Graphic: The precursor to I Ching as China's main system of divination (besides dream interpretation) was the Shang dynasty system for reading the "oracle bones": shoulder bones of animals and the plastrons from turtle shells.

Monday, April 5, 2021

Whatever you think or feel, the universe says, "Yes."

 

 
  

Whatever you think or feel, the universe says, "Yes." Perhaps you have noticed this. Yes, we are talking about the law of attraction.  It is indeed an ancient law, never a secret to those who live consciously. “All things which are similar and therefore connected, are drawn to each other's power,” according to the medieval magus, Cornelius Agrippa von Nettesheim. It is a rule of reality that we attract or repel different things according to the emotions, the attitudes, the feelings, the agendas that we carry.

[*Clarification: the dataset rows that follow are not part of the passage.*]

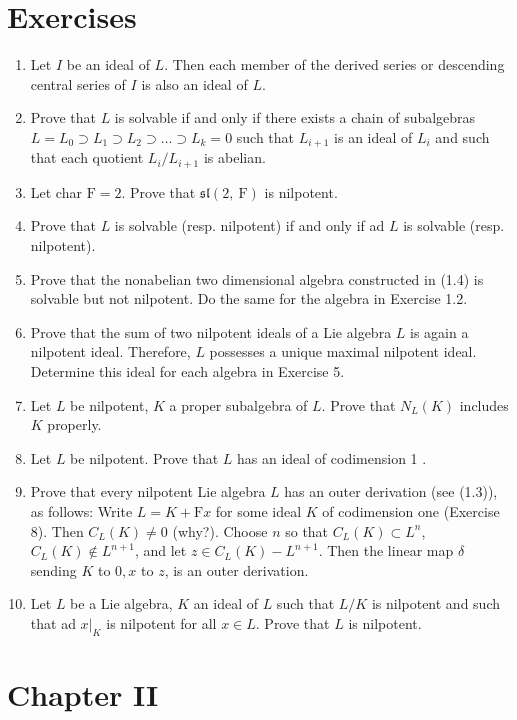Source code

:\documentclass[10pt]{article}
\begin{document}
\section*{Exercises}
\begin{enumerate}
  \item Let $I$ be an ideal of $L$. Then each member of the derived series or descending central series of $I$ is also an ideal of $L$.
  \item Prove that $L$ is solvable if and only if there exists a chain of subalgebras $L=L_{0} \supset L_{1} \supset L_{2} \supset \ldots \supset L_{k}=0$ such that $L_{i+1}$ is an ideal of $L_{i}$ and such that each quotient $L_{i} / L_{i+1}$ is abelian.
  \item Let char $\mathrm{F}=2$. Prove that $\mathfrak{s l}(2, \mathrm{~F})$ is nilpotent.
  \item Prove that $L$ is solvable (resp. nilpotent) if and only if ad $L$ is solvable (resp. nilpotent).
  \item Prove that the nonabelian two dimensional algebra constructed in (1.4) is solvable but not nilpotent. Do the same for the algebra in Exercise 1.2.
  \item Prove that the sum of two nilpotent ideals of a Lie algebra $L$ is again a nilpotent ideal. Therefore, $L$ possesses a unique maximal nilpotent ideal. Determine this ideal for each algebra in Exercise 5.
  \item Let $L$ be nilpotent, $K$ a proper subalgebra of $L$. Prove that $N_{L}(K)$ includes $K$ properly.
  \item Let $L$ be nilpotent. Prove that $L$ has an ideal of codimension 1 .
  \item Prove that every nilpotent Lie algebra $L$ has an outer derivation (see (1.3)), as follows: Write $L=K+\mathrm{F} x$ for some ideal $K$ of codimension one (Exercise 8). Then $C_{L}(K) \neq 0$ (why?). Choose $n$ so that $C_{L}(K) \subset L^{n}$, $C_{L}(K) \notin L^{n+1}$, and let $z \in C_{L}(K)-L^{n+1}$. Then the linear map $\delta$ sending $K$ to $0, x$ to $z$, is an outer derivation.
  \item Let $L$ be a Lie algebra, $K$ an ideal of $L$ such that $L / K$ is nilpotent and such that ad $\left.x\right|_{K}$ is nilpotent for all $x \in L$. Prove that $L$ is nilpotent.
\end{enumerate}

\section*{Chapter II}
\end{document}
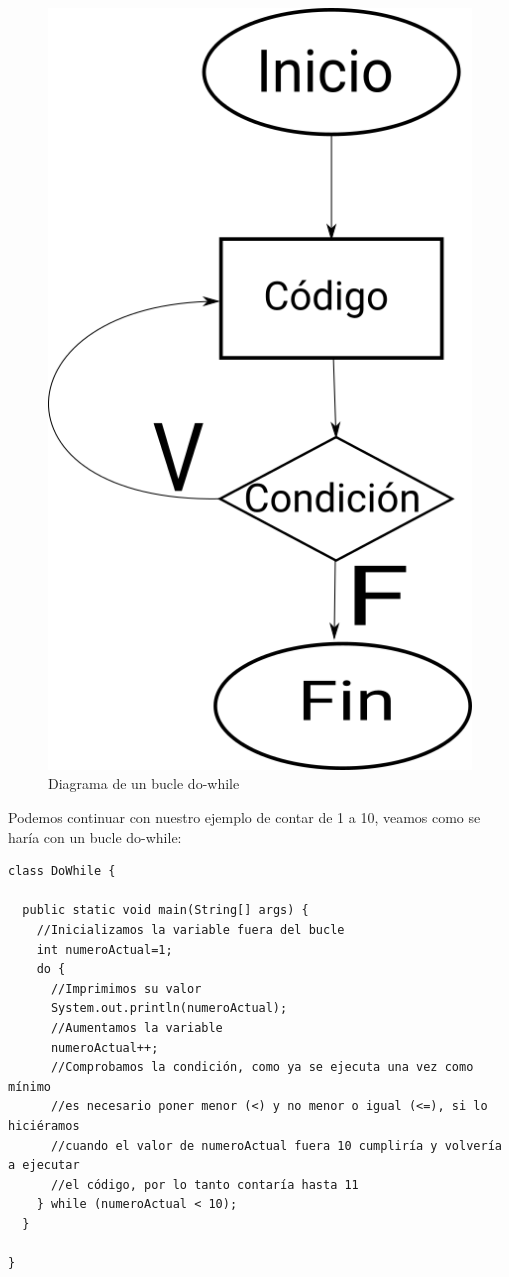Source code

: \documentclass[11pt]{article}
\begin{document}
\begin{figure}[htbp]
\centering
\includegraphics[width=.9\linewidth]{do-while.png}
\caption{Diagrama de un bucle do-while}
\end{figure}

Podemos continuar con nuestro ejemplo de contar de 1 a 10, veamos como se haría con un bucle do-while:

\begin{verbatim}
class DoWhile {

  public static void main(String[] args) {
    //Inicializamos la variable fuera del bucle
    int numeroActual=1;
    do {
      //Imprimimos su valor
      System.out.println(numeroActual);
      //Aumentamos la variable
      numeroActual++;
      //Comprobamos la condición, como ya se ejecuta una vez como mínimo
      //es necesario poner menor (<) y no menor o igual (<=), si lo hiciéramos
      //cuando el valor de numeroActual fuera 10 cumpliría y volvería a ejecutar
      //el código, por lo tanto contaría hasta 11
    } while (numeroActual < 10);
  }

}
\end{verbatim}
\end{document}
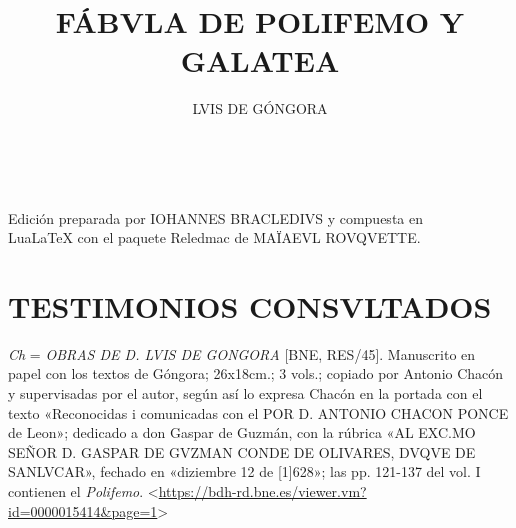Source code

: \documentclass[11pt,a4paper,twoside]{article}
\title{FÁBVLA DE POLIFEMO Y GALATEA}
\author{\fontsize{14}{11.96}\selectfont LVIS DE GÓNGORA}
\date{\vspace{60pt}\fontsize{11}{11}\selectfont{TEXTO Y VARIANTES DE LA REDACCIÓN PRIMITIVA}\\\fontsize{40}{11}\selectfont{\vfill\LaTeX}}
\begin{document}
	{
			\maketitle
		}
		\newpage%

\hskip0pt
\vfill
\begin{flushright}
	Edición preparada por {\fontsize{9}{1}\selectfont IOHANNES BRACLEDIVS} y compuesta en\\ LuaLaTeX con el paquete Reledmac de {\fontsize{9}{11}\selectfont MAÏAEVL ROVQVETTE}.
\end{flushright}
\newpage
%
\tableofcontents
\newpage
%
\setcounter{page}{1}
\section*{\centering\fontsize{11}{14}\selectfont TESTIMONIOS CONSVLTADOS}

\emph{Ch} = \emph{\fontsize{9}{11}\selectfont OBRAS DE D. LVIS DE GONGORA} [BNE, RES/45].
%
Manuscrito en papel con los textos de Góngora; 26x18cm.; 3 vols.; copiado por Antonio Chacón y supervisadas por el autor, según así lo expresa Chacón en la portada con el texto «Reconocidas i comunicadas con el {\fontsize{9}{11}\selectfont POR D. ANTONIO CHACON PONCE} de Leon»; dedicado a don Gaspar de Guzmán, con la rúbrica «{\fontsize{9}{11}\selectfont AL EXC.MO SEÑOR D. GASPAR DE GVZMAN CONDE DE OLIVARES, DVQVE DE SANLVCAR}», fechado en «diziembre 12 de [1]628»; las pp. 121-137 del vol. I contienen el \emph{Polifemo}. <\url{https://bdh-rd.bne.es/viewer.vm?id=0000015414&page=1}>\par
\end{document}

Before you walk into a room or turn a corner, your attitude is there already. It is engaged in creating the situation you are about to encounter. Whether you are remotely conscious of this or not, you are constantly setting yourself up for what the world is going to give you. If you go about your day filled with doom and gloom, the world will give you plenty of reasons to support that attitude. You’ll start looking like that cartoon character who goes about with a personal black cloud over his head that rains only on his parade. Conversely, if your attitude is bright and open to happy surprises, you may be rewarded by a bright day, even when the sky is leaden overhead, and surprisingly happy encounters.

Through energetic magnetism, we attract or repel people, events and even physical circumstances according to the attitudes we embody. This process begins before we speak or act because thoughts and feelings are already actions and our attitudes are out there ahead of us. This requires us to do a regular attitude check, asking, What attitude am I carrying? What am I projecting?

It is not sufficient to do this on a head level. We want to check what we are carrying in our body and our energy field. If you go around carrying a repertoire of doom and gloom, you may not say what’s on your mind, but the universe will hear you and support you. Attitude adjustment requires more than reciting the kind of New Age affirmation you see in cute boxes with flowers and sunsets on Facebook. It requires deeper self-examination and self-mobilization.

What are you doing? A woman in one of my workshops told me she hears this question, put by an inner voice, many times a day. Sometimes it rattles her and saps her confidence. But she is grateful for the inner questioner that provokes her to look at herself. It’s a question worth putting to yourself any day. As you do that, remember that thinking and feeling are also doing. 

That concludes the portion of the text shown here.